Não se lembra de mira? de mim que antigamente
                                Fui um seu namorado?
Não se lembra de mim? estou assim mudado
                                Para não me conhecer?
                                Diga, quero-o saber.
— Ai! bons tempos de outrora! o tempo que passou!
Quantos beijos na face?! e tudo terminou.
É caricato o amor, tirano e bem cruel
Embora o façam bom e doce como o mel!
— Vem cá, linda Pombinha, aqui, à minha beira!
                                — Sempre tens uma ceira!
— Vem cá, não és mulata, um beijo e terminou-se…
— Tens treta e és bonito oh! mas isso acabou-se
— Conta-me o teu segredo e nada de receio.
Que teimosia a tua! então? à noite, ceio!
Não te faças rogada e nada de demoras!
                                — Oh filho, aonde moras?
— Um beijo por favor, a mim, a um teu amigo.
                                — Mas isso é lá contrigo!
                                — Se o amor ainda dura...
                                Isso é com a mastura!

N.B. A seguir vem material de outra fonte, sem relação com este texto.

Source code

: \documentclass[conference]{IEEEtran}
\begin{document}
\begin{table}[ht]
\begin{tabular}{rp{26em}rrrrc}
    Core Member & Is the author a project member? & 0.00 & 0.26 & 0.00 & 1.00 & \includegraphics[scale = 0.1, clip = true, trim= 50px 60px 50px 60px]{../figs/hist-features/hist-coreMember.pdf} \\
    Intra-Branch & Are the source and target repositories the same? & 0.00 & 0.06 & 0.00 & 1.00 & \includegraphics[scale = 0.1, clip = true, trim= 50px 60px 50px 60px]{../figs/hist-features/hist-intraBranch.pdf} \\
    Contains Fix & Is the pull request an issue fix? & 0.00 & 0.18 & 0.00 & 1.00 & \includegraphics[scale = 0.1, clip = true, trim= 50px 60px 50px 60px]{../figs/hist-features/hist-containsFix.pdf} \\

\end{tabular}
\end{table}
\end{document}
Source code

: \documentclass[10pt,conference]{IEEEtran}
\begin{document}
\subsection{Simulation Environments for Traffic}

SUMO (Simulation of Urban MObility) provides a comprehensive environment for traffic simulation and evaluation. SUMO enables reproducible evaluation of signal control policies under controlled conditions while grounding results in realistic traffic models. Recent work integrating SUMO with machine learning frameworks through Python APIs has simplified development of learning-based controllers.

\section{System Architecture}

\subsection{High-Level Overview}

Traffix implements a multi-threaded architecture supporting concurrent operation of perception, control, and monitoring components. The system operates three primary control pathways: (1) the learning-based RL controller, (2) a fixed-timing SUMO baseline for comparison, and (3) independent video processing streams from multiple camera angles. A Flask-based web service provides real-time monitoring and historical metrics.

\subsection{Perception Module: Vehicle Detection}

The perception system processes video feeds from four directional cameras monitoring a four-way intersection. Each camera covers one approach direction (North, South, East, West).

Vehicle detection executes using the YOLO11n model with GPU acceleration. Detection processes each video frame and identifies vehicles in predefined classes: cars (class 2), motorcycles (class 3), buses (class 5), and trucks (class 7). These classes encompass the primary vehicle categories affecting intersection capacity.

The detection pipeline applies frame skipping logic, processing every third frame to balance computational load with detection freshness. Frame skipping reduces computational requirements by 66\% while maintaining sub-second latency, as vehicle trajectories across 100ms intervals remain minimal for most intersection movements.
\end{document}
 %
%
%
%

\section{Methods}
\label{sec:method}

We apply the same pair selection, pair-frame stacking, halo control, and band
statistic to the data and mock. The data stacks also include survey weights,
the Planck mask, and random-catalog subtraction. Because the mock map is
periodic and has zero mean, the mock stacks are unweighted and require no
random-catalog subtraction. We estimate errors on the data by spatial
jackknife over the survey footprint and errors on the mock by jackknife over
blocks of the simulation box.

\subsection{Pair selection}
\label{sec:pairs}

— E da greve renhida? o caso em que ficou?
                                — Que resultado deu?
— Hein! como? diz você que inda não terminou,
                                E que um homem morreu?
Que fecharam os portais sem dar satisfação
                                A uma Federação?
                                Foi ilegal, bem sei,
E procederam mal, abusaram da lei.

Damas da nossa terra, eleitas do Senhor:
Para vós mais um-sorriso! um ósculo de amor,
— Estímulo da afeição e da muita amizade
Que tendes consagrado à nobre mocidade!
Francamente vos digo, anjos de simpatia.
                                Como passar havia
Um qualquer estudante andando a cada passo
A decorar lições, relendo o calhamaço,
À noite, à frouxa luz, de frio a tiritar,
Sem um sorriso vosso, eleitas do Senhor?
A nossa vida então, será um caos, horror?
Sem damas tão gentis não podemos passar.
Por vós temos afecto e aqui bem o sentimos.
                                A vossas casas vimos,
Em festivo cortejo, entregar-vos maçãs,
Com licença dos pais e bondosas mamãs.

O mundo é bem fatal e anda em convulsões!
Granadas pelo ar, ribombos de canhões.
Dos grandes, colossais, soam horrivelmente,
Com um único fim: exterminar a gente
                                Zepelins, pelo espaço,
Vomitam, lá de cima, à toa, a cada passo,
                                As bombas infernais
                                Que, batidas no chão,
                                Incendeiam casais,
                                Matam um cidadão
Que, muito satisfeito, andava pela rua,
A fazer e a cantar versos coxos à lua!
No mar a mesma cena: os enormes navios
Retalham o oceano, andam aos desafios.
                                Em lutas só de horror!
E dizem os jornais: lá foi mais um vapor;
                                E um bonito barco
                                Lá foi, caiu ao charco !..

*
Rapazes, alto lá: como tudo anda em guerra
Preciso é fazer-se, aqui, na nossa terra,
                                 (Embora o tempo mau...)
A guerra instrumental do nosso Nicolau!
Rufai valentemente com força e com coragem
Prestai ao nosso Santo a pristua homenagem:
Baquetas de bom pau, braço desempenado,
Para cada um ficar artista consumado...
                                Portai-vos como heróis!
Quando a conta vier amanhã ou depois,
Os vossos queridos pais, com toda a gentileza
Das peles pagarão a mais essa despesa,
                                Pegando num fueiro,
Fazendo de vocês um mísero pandeiro!